§ Work item: Output the data once more, exactly as given.

**** Entries supplied ****

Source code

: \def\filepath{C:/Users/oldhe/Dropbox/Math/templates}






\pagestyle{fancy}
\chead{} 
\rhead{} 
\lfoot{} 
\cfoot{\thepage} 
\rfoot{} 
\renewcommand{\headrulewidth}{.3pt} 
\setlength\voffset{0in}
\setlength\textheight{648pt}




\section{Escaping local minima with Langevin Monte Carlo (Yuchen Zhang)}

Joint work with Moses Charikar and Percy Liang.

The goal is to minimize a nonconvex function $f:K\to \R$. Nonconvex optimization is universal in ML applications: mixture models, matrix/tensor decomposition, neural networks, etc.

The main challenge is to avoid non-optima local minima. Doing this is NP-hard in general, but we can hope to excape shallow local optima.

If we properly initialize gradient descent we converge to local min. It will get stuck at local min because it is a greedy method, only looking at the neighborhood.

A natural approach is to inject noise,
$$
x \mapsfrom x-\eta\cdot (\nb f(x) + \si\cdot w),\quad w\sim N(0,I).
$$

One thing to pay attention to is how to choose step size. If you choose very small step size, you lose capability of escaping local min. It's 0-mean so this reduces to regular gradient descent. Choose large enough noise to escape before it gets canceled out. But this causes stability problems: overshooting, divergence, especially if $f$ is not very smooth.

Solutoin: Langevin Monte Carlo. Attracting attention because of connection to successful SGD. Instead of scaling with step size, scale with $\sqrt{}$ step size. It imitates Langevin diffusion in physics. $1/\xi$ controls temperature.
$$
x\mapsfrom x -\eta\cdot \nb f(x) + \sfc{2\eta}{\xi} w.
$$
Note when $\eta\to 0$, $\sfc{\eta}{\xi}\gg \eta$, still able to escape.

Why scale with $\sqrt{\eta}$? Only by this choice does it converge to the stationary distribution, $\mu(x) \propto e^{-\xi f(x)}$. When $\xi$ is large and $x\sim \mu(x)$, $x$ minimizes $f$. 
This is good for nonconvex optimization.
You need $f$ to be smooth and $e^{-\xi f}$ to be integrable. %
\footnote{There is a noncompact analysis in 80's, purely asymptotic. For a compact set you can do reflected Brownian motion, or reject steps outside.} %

****

§ Answer box:
Source code

: \def\filepath{C:/Users/oldhe/Dropbox/Math/templates}






\pagestyle{fancy}
\chead{} 
\rhead{} 
\lfoot{} 
\cfoot{\thepage} 
\rfoot{} 
\renewcommand{\headrulewidth}{.3pt} 
\setlength\voffset{0in}
\setlength\textheight{648pt}




\section{Escaping local minima with Langevin Monte Carlo (Yuchen Zhang)}

Joint work with Moses Charikar and Percy Liang.

The goal is to minimize a nonconvex function $f:K\to \R$. Nonconvex optimization is universal in ML applications: mixture models, matrix/tensor decomposition, neural networks, etc.

The main challenge is to avoid non-optima local minima. Doing this is NP-hard in general, but we can hope to excape shallow local optima.

If we properly initialize gradient descent we converge to local min. It will get stuck at local min because it is a greedy method, only looking at the neighborhood.

A natural approach is to inject noise,
$$
x \mapsfrom x-\eta\cdot (\nb f(x) + \si\cdot w),\quad w\sim N(0,I).
$$

One thing to pay attention to is how to choose step size. If you choose very small step size, you lose capability of escaping local min. It's 0-mean so this reduces to regular gradient descent. Choose large enough noise to escape before it gets canceled out. But this causes stability problems: overshooting, divergence, especially if $f$ is not very smooth.

Solutoin: Langevin Monte Carlo. Attracting attention because of connection to successful SGD. Instead of scaling with step size, scale with $\sqrt{}$ step size. It imitates Langevin diffusion in physics. $1/\xi$ controls temperature.
$$
x\mapsfrom x -\eta\cdot \nb f(x) + \sfc{2\eta}{\xi} w.
$$
Note when $\eta\to 0$, $\sfc{\eta}{\xi}\gg \eta$, still able to escape.

Why scale with $\sqrt{\eta}$? Only by this choice does it converge to the stationary distribution, $\mu(x) \propto e^{-\xi f(x)}$. When $\xi$ is large and $x\sim \mu(x)$, $x$ minimizes $f$. 
This is good for nonconvex optimization.
You need $f$ to be smooth and $e^{-\xi f}$ to be integrable. %
\footnote{There is a noncompact analysis in 80's, purely asymptotic. For a compact set you can do reflected Brownian motion, or reject steps outside.} %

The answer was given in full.